==== Dataset entries

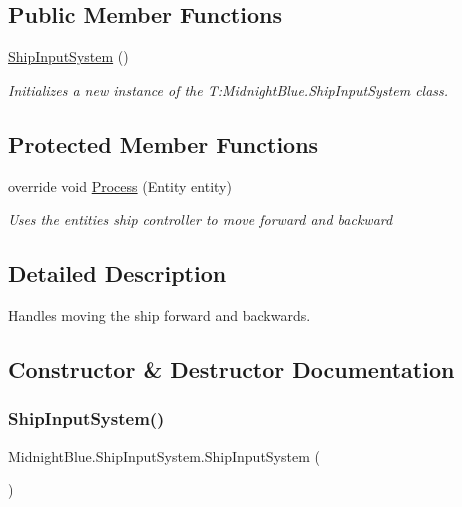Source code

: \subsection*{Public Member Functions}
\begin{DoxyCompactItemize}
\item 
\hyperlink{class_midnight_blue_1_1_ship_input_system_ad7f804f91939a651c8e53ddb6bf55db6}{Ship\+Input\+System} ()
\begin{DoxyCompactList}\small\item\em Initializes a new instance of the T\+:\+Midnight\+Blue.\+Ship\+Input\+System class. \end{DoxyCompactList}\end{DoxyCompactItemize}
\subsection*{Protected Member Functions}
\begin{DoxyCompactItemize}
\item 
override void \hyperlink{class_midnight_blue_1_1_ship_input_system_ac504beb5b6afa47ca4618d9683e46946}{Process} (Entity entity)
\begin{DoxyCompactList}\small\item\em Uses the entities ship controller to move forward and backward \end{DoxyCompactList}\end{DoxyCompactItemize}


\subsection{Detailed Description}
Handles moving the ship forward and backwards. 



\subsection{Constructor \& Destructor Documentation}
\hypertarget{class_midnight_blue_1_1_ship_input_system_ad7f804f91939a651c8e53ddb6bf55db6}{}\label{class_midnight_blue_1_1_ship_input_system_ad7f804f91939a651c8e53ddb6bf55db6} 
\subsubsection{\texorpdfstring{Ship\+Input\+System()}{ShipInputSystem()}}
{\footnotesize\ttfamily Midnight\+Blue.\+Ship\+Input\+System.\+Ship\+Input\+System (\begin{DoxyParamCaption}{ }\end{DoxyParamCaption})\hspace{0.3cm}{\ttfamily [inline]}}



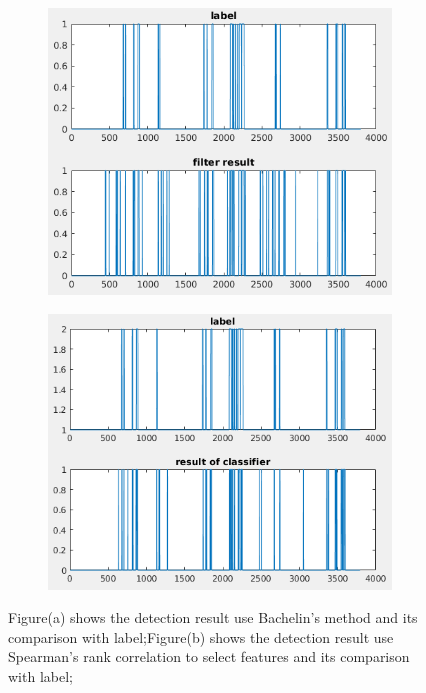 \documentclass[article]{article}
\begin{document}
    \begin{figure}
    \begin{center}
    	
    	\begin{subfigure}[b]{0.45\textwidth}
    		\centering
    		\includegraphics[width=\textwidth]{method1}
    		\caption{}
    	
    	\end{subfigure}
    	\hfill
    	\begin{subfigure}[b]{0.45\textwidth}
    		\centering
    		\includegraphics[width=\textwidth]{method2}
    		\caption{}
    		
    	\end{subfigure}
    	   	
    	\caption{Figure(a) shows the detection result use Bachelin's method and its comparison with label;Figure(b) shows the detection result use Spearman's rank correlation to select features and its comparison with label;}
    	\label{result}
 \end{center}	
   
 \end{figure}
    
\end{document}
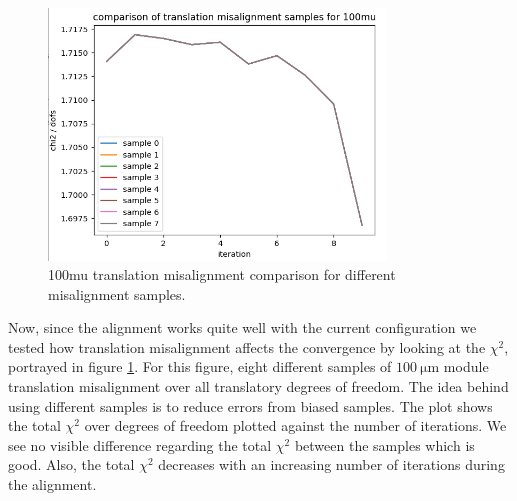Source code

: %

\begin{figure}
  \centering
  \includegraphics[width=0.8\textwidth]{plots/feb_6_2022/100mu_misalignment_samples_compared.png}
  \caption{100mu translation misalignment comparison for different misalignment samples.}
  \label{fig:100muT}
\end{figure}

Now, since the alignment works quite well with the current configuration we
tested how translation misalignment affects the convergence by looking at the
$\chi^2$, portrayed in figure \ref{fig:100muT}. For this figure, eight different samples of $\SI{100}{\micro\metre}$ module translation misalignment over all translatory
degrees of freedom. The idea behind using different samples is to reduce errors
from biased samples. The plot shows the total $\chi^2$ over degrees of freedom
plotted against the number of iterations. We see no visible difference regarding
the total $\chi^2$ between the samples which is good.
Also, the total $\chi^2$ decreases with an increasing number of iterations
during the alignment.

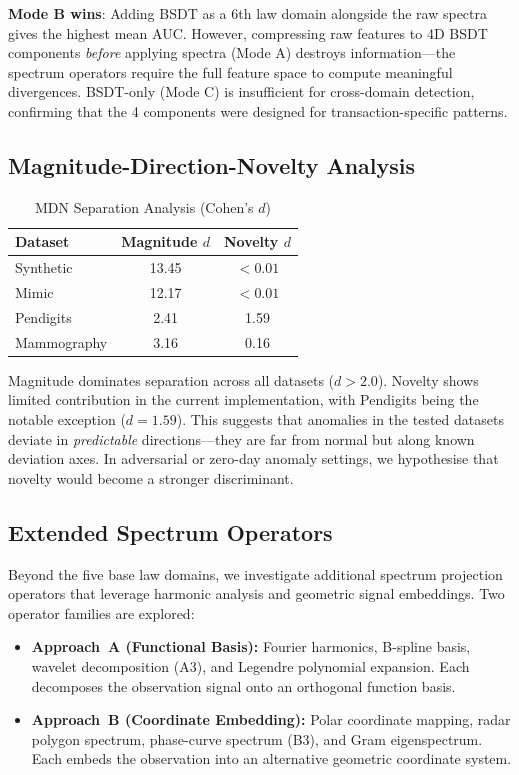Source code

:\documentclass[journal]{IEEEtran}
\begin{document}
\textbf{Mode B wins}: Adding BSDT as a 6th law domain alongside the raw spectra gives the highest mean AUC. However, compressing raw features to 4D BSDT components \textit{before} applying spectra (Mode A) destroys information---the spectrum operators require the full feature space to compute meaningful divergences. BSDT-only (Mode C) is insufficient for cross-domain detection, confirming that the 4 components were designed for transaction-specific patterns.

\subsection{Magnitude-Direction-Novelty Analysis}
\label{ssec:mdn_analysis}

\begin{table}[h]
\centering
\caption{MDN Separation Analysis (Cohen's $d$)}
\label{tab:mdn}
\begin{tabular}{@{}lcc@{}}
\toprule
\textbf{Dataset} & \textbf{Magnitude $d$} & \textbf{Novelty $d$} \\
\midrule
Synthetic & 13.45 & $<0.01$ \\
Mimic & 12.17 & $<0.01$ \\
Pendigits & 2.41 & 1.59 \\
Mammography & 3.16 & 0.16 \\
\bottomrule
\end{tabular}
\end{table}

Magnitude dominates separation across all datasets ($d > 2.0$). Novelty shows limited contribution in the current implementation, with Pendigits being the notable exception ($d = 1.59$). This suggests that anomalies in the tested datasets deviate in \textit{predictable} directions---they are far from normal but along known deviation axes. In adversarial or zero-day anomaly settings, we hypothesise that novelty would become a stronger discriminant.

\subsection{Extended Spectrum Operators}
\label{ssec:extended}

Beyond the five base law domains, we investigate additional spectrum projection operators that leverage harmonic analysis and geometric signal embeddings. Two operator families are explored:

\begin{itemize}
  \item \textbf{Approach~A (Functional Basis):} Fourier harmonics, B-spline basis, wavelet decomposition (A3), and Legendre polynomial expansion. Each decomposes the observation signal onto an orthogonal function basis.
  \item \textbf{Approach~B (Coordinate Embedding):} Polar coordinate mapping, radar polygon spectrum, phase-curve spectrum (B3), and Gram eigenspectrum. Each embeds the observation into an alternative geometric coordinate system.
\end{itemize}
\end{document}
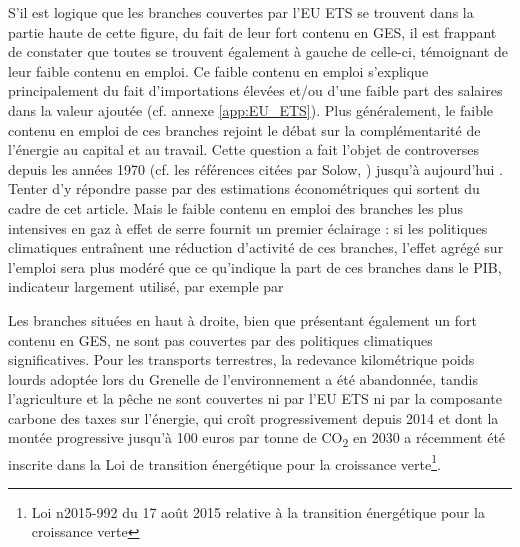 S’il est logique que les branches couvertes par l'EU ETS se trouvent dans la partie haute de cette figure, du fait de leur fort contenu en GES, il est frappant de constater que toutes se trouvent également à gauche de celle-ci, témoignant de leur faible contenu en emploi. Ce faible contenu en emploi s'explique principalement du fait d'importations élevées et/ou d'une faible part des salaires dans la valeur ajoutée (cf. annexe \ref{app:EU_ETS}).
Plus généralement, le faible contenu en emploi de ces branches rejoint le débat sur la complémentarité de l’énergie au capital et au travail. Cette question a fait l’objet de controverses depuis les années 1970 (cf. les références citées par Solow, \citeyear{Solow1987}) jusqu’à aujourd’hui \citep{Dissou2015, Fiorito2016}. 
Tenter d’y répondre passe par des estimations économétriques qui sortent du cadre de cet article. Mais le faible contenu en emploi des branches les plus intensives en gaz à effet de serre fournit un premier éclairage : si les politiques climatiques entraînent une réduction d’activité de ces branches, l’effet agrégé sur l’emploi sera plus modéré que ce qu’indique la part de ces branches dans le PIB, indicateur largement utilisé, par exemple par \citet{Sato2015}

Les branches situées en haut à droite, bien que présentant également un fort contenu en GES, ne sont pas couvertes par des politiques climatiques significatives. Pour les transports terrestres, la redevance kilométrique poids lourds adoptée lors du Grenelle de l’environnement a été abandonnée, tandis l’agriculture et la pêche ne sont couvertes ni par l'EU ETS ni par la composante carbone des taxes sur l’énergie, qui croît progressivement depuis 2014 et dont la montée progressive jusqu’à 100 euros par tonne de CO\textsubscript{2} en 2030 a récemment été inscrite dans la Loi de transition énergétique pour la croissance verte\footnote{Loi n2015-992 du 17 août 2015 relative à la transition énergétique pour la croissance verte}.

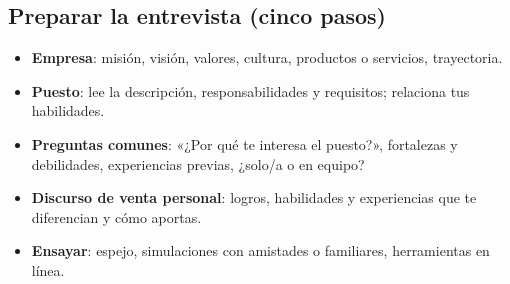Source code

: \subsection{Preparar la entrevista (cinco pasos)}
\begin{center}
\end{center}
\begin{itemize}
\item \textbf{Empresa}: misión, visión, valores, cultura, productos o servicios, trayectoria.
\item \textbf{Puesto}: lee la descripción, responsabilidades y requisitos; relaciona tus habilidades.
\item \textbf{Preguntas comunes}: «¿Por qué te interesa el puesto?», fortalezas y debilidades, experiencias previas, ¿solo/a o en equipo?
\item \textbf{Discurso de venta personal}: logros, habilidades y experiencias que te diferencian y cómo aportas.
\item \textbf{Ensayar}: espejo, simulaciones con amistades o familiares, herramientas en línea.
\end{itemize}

========

▶ _Exercise aim_: A verbatim transcription of the listing is expected, with no pictures included.

▶ _Output for this exercise_:
Source code

: \subsection*{Public Member Functions}
\begin{DoxyCompactItemize}
\item 
\hyperlink{class_midnight_blue_1_1_ship_input_system_ad7f804f91939a651c8e53ddb6bf55db6}{Ship\+Input\+System} ()
\begin{DoxyCompactList}\small\item\em Initializes a new instance of the T\+:\+Midnight\+Blue.\+Ship\+Input\+System class. \end{DoxyCompactList}\end{DoxyCompactItemize}
\subsection*{Protected Member Functions}
\begin{DoxyCompactItemize}
\item 
override void \hyperlink{class_midnight_blue_1_1_ship_input_system_ac504beb5b6afa47ca4618d9683e46946}{Process} (Entity entity)
\begin{DoxyCompactList}\small\item\em Uses the entities ship controller to move forward and backward \end{DoxyCompactList}\end{DoxyCompactItemize}


\subsection{Detailed Description}
Handles moving the ship forward and backwards. 



\subsection{Constructor \& Destructor Documentation}
\hypertarget{class_midnight_blue_1_1_ship_input_system_ad7f804f91939a651c8e53ddb6bf55db6}{}\label{class_midnight_blue_1_1_ship_input_system_ad7f804f91939a651c8e53ddb6bf55db6} 
\subsubsection{\texorpdfstring{Ship\+Input\+System()}{ShipInputSystem()}}
{\footnotesize\ttfamily Midnight\+Blue.\+Ship\+Input\+System.\+Ship\+Input\+System (\begin{DoxyParamCaption}{ }\end{DoxyParamCaption})\hspace{0.3cm}{\ttfamily [inline]}}



 \documentclass[article]{article}
\begin{document}
    \begin{figure}
    \begin{center}
    	
    	\begin{subfigure}[b]{0.45\textwidth}
    		\centering
    		\includegraphics[width=\textwidth]{method1}
    		\caption{}
    	
    	\end{subfigure}
    	\hfill
    	\begin{subfigure}[b]{0.45\textwidth}
    		\centering
    		\includegraphics[width=\textwidth]{method2}
    		\caption{}
    		
    	\end{subfigure}
    	   	
    	\caption{Figure(a) shows the detection result use Bachelin's method and its comparison with label;Figure(b) shows the detection result use Spearman's rank correlation to select features and its comparison with label;}
    	\label{result}
 \end{center}	
   
 \end{figure}
    
\end{document}
Source code

: %

\begin{figure}
  \centering
  \includegraphics[width=0.8\textwidth]{plots/feb_6_2022/100mu_misalignment_samples_compared.png}
  \caption{100mu translation misalignment comparison for different misalignment samples.}
  \label{fig:100muT}
\end{figure}

Now, since the alignment works quite well with the current configuration we
tested how translation misalignment affects the convergence by looking at the
$\chi^2$, portrayed in figure \ref{fig:100muT}. For this figure, eight different samples of $\SI{100}{\micro\metre}$ module translation misalignment over all translatory
degrees of freedom. The idea behind using different samples is to reduce errors
from biased samples. The plot shows the total $\chi^2$ over degrees of freedom
plotted against the number of iterations. We see no visible difference regarding
the total $\chi^2$ between the samples which is good.
Also, the total $\chi^2$ decreases with an increasing number of iterations
during the alignment.

Source code

:\documentclass[journal]{IEEEtran}
\begin{document}
\textbf{Mode B wins}: Adding BSDT as a 6th law domain alongside the raw spectra gives the highest mean AUC. However, compressing raw features to 4D BSDT components \textit{before} applying spectra (Mode A) destroys information---the spectrum operators require the full feature space to compute meaningful divergences. BSDT-only (Mode C) is insufficient for cross-domain detection, confirming that the 4 components were designed for transaction-specific patterns.

\subsection{Magnitude-Direction-Novelty Analysis}
\label{ssec:mdn_analysis}

\begin{table}[h]
\centering
\caption{MDN Separation Analysis (Cohen's $d$)}
\label{tab:mdn}
\begin{tabular}{@{}lcc@{}}
\toprule
\textbf{Dataset} & \textbf{Magnitude $d$} & \textbf{Novelty $d$} \\
\midrule
Synthetic & 13.45 & $<0.01$ \\
Mimic & 12.17 & $<0.01$ \\
Pendigits & 2.41 & 1.59 \\
Mammography & 3.16 & 0.16 \\
\bottomrule
\end{tabular}
\end{table}

Magnitude dominates separation across all datasets ($d > 2.0$). Novelty shows limited contribution in the current implementation, with Pendigits being the notable exception ($d = 1.59$). This suggests that anomalies in the tested datasets deviate in \textit{predictable} directions---they are far from normal but along known deviation axes. In adversarial or zero-day anomaly settings, we hypothesise that novelty would become a stronger discriminant.

\subsection{Extended Spectrum Operators}
\label{ssec:extended}

Beyond the five base law domains, we investigate additional spectrum projection operators that leverage harmonic analysis and geometric signal embeddings. Two operator families are explored:

\begin{itemize}
  \item \textbf{Approach~A (Functional Basis):} Fourier harmonics, B-spline basis, wavelet decomposition (A3), and Legendre polynomial expansion. Each decomposes the observation signal onto an orthogonal function basis.
  \item \textbf{Approach~B (Coordinate Embedding):} Polar coordinate mapping, radar polygon spectrum, phase-curve spectrum (B3), and Gram eigenspectrum. Each embeds the observation into an alternative geometric coordinate system.
\end{itemize}
\end{document}
 S’il est logique que les branches couvertes par l'EU ETS se trouvent dans la partie haute de cette figure, du fait de leur fort contenu en GES, il est frappant de constater que toutes se trouvent également à gauche de celle-ci, témoignant de leur faible contenu en emploi. Ce faible contenu en emploi s'explique principalement du fait d'importations élevées et/ou d'une faible part des salaires dans la valeur ajoutée (cf. annexe \ref{app:EU_ETS}).
Plus généralement, le faible contenu en emploi de ces branches rejoint le débat sur la complémentarité de l’énergie au capital et au travail. Cette question a fait l’objet de controverses depuis les années 1970 (cf. les références citées par Solow, \citeyear{Solow1987}) jusqu’à aujourd’hui \citep{Dissou2015, Fiorito2016}. 
Tenter d’y répondre passe par des estimations économétriques qui sortent du cadre de cet article. Mais le faible contenu en emploi des branches les plus intensives en gaz à effet de serre fournit un premier éclairage : si les politiques climatiques entraînent une réduction d’activité de ces branches, l’effet agrégé sur l’emploi sera plus modéré que ce qu’indique la part de ces branches dans le PIB, indicateur largement utilisé, par exemple par \citet{Sato2015}

Les branches situées en haut à droite, bien que présentant également un fort contenu en GES, ne sont pas couvertes par des politiques climatiques significatives. Pour les transports terrestres, la redevance kilométrique poids lourds adoptée lors du Grenelle de l’environnement a été abandonnée, tandis l’agriculture et la pêche ne sont couvertes ni par l'EU ETS ni par la composante carbone des taxes sur l’énergie, qui croît progressivement depuis 2014 et dont la montée progressive jusqu’à 100 euros par tonne de CO\textsubscript{2} en 2030 a récemment été inscrite dans la Loi de transition énergétique pour la croissance verte\footnote{Loi n2015-992 du 17 août 2015 relative à la transition énergétique pour la croissance verte}.

Source code

: \subsection{Preparar la entrevista (cinco pasos)}
\begin{center}
\end{center}
\begin{itemize}
\item \textbf{Empresa}: misión, visión, valores, cultura, productos o servicios, trayectoria.
\item \textbf{Puesto}: lee la descripción, responsabilidades y requisitos; relaciona tus habilidades.
\item \textbf{Preguntas comunes}: «¿Por qué te interesa el puesto?», fortalezas y debilidades, experiencias previas, ¿solo/a o en equipo?
\item \textbf{Discurso de venta personal}: logros, habilidades y experiencias que te diferencian y cómo aportas.
\item \textbf{Ensayar}: espejo, simulaciones con amistades o familiares, herramientas en línea.
\end{itemize}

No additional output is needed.